Myanmar rejects UN probe on Rohingya abuses

Rohingya refugees attending a ceremony to remember the first anniversary of a military crackdown that prompted a massive exodus of people from Myanmar to Bangladesh, at the Kutupalong refugee camp in Ukhia, on Aug 25, 2018.
Rohingya refugees attending a ceremony to remember the first anniversary of a military crackdown that prompted a massive exodus of people from Myanmar to Bangladesh, at the Kutupalong refugee camp in Ukhia, on Aug 25, 2018.PHOTO: AFP

YANGON (AFP) - Myanmar rejected the findings of a UN probe alleging genocide by its military against the Rohingya, a government spokesman said, in the country's first response to a damning report on the crisis.

"We didn't allow the FFM (the UN Fact-Finding Mission) to enter into Myanmar, that's why we don't agree and accept any resolutions made by the Human Rights Council," which gave its scathing assessment on Monday, said spokesman Zaw Htay, according to the state-run Global New Light of Myanmar newspaper.

The report by UN investigators called on the Security Council to refer the Myanmar situation to the International Criminal Court in The Hague, or to create an ad hoc international criminal tribunal, as was done with the former Yugoslavia.

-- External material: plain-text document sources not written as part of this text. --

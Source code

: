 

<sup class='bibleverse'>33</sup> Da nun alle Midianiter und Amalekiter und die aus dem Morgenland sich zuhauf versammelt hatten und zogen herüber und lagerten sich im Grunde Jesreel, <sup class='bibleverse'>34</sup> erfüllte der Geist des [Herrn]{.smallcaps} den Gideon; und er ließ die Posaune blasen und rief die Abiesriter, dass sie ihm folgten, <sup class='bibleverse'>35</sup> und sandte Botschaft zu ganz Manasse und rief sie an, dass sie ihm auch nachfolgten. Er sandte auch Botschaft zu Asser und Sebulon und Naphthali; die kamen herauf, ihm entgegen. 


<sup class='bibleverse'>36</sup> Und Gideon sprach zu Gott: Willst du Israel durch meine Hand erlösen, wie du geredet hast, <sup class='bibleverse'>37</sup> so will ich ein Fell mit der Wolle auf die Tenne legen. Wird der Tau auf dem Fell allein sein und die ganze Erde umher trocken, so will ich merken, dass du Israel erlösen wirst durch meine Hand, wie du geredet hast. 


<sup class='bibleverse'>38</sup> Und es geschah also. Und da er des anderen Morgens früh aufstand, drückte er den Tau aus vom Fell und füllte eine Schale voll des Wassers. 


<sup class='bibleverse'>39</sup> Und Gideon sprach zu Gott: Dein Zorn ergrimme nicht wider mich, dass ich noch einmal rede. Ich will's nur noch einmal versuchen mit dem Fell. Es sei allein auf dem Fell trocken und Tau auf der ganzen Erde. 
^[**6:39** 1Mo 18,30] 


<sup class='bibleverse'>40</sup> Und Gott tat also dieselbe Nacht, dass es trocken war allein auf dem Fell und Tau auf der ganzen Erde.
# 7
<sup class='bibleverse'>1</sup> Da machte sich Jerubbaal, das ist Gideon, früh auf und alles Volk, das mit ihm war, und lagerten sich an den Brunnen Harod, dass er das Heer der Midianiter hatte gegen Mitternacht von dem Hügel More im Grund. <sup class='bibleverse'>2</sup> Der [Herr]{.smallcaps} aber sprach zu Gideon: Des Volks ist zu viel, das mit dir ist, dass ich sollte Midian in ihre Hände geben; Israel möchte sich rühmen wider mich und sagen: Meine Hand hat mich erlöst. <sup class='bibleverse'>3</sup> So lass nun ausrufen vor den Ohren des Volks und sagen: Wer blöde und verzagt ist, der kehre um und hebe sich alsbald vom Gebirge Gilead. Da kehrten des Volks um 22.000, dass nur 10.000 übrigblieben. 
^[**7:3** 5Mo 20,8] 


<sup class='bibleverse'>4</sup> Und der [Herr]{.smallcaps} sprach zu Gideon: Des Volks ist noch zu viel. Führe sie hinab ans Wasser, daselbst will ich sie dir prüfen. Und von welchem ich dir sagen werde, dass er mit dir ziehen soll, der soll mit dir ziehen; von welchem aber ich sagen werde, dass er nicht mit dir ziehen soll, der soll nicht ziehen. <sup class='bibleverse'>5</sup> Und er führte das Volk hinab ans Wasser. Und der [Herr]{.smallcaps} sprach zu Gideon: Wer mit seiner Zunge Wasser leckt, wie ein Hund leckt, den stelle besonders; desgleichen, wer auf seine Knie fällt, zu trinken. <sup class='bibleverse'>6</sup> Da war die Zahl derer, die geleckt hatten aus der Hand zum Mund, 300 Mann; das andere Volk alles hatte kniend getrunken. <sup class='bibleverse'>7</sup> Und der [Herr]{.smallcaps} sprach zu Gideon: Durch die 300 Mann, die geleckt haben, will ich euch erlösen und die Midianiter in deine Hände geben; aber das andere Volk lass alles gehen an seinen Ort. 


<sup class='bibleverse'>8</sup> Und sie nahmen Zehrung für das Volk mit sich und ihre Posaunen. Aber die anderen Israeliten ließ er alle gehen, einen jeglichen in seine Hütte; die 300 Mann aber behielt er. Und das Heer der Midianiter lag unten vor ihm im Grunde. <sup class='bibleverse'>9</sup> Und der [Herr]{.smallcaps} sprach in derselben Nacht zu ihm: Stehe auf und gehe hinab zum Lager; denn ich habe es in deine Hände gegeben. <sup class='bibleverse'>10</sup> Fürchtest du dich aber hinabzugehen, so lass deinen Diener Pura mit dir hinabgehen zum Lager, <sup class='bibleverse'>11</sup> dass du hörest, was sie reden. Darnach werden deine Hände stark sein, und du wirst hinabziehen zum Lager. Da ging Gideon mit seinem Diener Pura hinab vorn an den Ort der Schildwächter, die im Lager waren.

The UN-backed fact-finding mission said that Myanmar's "top military generals, including Commander-in-Chief Senior General Min Aung Hlaing, must be investigated and prosecuted for genocide in the north of Rakhine State."

The crimes it cited after a long inquiry included murder, enforced disappearance, torture and sexual violence "perpetrated on a massive scale."

Some 700,000 Rohingya Muslims fled northern Rakhine state to Bangladesh after Myanmar launched a brutal crackdown in August last year on insurgents amid accounts of arson, murder and rape at the hands of soldiers and vigilante mobs in the mainly Buddhist country.

Several countries, including the United States, called for Myanmar military leaders accused of orchestrating the repression of the country's Rohingya minority to be brought before international justice. "The facts of the ethnic cleansing of the Rohingya must be said, and they must be heard," said Nikki Haley, the US ambassador to the United Nations, on Tuesday (Aug 28).